IN WITNESS WHEREOF, the Company has caused this Award to be duly executed by its duly authorized officer.

R. R. DONNELLEY & SONS COMPANY

By:

Name:

Thomas Carroll

Title:

EVP, Chief Human Resources Officer

 

 

 

 

 

3

 


 

All of the terms of this Agreement are accepted as of this ____ day of _________, 2015.

 

 

 

 

___________________________

Grantee:  

 

 

4

 


 

Attachment A

 

DEFINITIONS:

“Free Cash Flow” for a fiscal year shall be equal to net cash provided by (used in) operating activities of continuing operations for such year less capital expenditures (as reported in the Financial Statements) for such year.  Free Cash Flow shall be adjusted by the Committee, as it shall deem reasonably necessary and appropriate, to avoid any increase or diminution in the opportunity conveyed by the Performance Units that could result from (i) (whether at the time of or subsequent to) any acquisition or disposition of any business or division (whether by merger, stock purchase or sale, sale or purchase of assets, or otherwise) made by the Company or (ii) other significant events that in the Committee’s judgment  have caused an increase or diminution in the opportunity conveyed by the Performance units (including, but not limited to, significant changes in financial or capital structure, significant regulatory changes, or significant changes in tax laws).
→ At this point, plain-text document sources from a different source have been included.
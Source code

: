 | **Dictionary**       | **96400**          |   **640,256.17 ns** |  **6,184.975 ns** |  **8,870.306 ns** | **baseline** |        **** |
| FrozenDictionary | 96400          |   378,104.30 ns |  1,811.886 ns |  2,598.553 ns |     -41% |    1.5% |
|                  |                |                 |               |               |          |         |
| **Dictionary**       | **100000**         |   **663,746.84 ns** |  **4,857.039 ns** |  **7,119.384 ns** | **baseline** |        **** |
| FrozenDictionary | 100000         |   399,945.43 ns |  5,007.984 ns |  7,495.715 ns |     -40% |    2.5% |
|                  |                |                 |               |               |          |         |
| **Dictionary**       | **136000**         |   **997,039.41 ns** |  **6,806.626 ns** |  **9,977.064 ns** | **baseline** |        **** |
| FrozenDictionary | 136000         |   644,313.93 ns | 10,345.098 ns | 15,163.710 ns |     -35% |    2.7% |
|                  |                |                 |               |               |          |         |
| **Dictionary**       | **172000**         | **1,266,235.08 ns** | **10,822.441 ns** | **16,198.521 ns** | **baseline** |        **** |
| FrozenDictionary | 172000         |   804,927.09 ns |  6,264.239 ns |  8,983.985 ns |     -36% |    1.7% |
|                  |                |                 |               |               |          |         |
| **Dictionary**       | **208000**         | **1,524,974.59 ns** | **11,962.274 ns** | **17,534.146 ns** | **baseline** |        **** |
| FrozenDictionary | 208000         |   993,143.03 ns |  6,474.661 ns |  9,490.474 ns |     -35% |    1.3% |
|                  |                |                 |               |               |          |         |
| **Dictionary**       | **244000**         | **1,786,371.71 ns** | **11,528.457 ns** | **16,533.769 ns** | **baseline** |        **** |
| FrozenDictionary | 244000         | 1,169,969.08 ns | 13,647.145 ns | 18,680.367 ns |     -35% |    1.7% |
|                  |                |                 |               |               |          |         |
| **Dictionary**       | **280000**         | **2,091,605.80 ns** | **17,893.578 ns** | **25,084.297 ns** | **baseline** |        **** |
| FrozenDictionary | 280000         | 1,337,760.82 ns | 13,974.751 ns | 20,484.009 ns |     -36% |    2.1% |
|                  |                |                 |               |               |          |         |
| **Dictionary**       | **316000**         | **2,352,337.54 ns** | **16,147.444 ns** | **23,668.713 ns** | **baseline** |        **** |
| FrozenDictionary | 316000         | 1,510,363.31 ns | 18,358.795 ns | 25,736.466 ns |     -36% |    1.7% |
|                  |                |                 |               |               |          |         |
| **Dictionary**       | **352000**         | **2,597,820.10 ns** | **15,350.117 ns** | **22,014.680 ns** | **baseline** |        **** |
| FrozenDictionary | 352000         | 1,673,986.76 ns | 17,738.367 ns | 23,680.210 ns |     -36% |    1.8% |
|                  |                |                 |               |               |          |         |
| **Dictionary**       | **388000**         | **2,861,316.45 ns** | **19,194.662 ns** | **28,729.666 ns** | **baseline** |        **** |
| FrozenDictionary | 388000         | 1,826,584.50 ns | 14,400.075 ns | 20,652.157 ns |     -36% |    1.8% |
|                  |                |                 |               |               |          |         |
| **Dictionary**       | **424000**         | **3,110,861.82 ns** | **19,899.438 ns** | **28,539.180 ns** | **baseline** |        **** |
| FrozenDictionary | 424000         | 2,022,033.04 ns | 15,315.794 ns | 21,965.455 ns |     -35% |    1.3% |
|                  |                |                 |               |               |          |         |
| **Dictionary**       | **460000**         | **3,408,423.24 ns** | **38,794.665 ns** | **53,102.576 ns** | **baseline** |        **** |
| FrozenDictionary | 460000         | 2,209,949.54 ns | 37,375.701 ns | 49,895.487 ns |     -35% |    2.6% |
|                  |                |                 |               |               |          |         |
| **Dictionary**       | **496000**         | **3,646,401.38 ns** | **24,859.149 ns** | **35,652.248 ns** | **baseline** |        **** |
“Cumulative Free Cash Flow” shall equal the sum of the Free Cash Flow amounts for the years ended December 31, 2015, 2016 and 2017.

“Financial Statements” shall mean the Company’s consolidated financial statements included in the Company’s Annual Report on Form 10-K filed for the applicable year.

“PSU Payout Modifier” shall mean the amount by which any PSU payout shall be adjusted as set forth.

 

CUMULATIVE FREE CASH FLOW MATRIX:

The attainment of Cumulative Free Cash Flow shall be compared to the matrix below to determine the payout under the Performance Units, if any.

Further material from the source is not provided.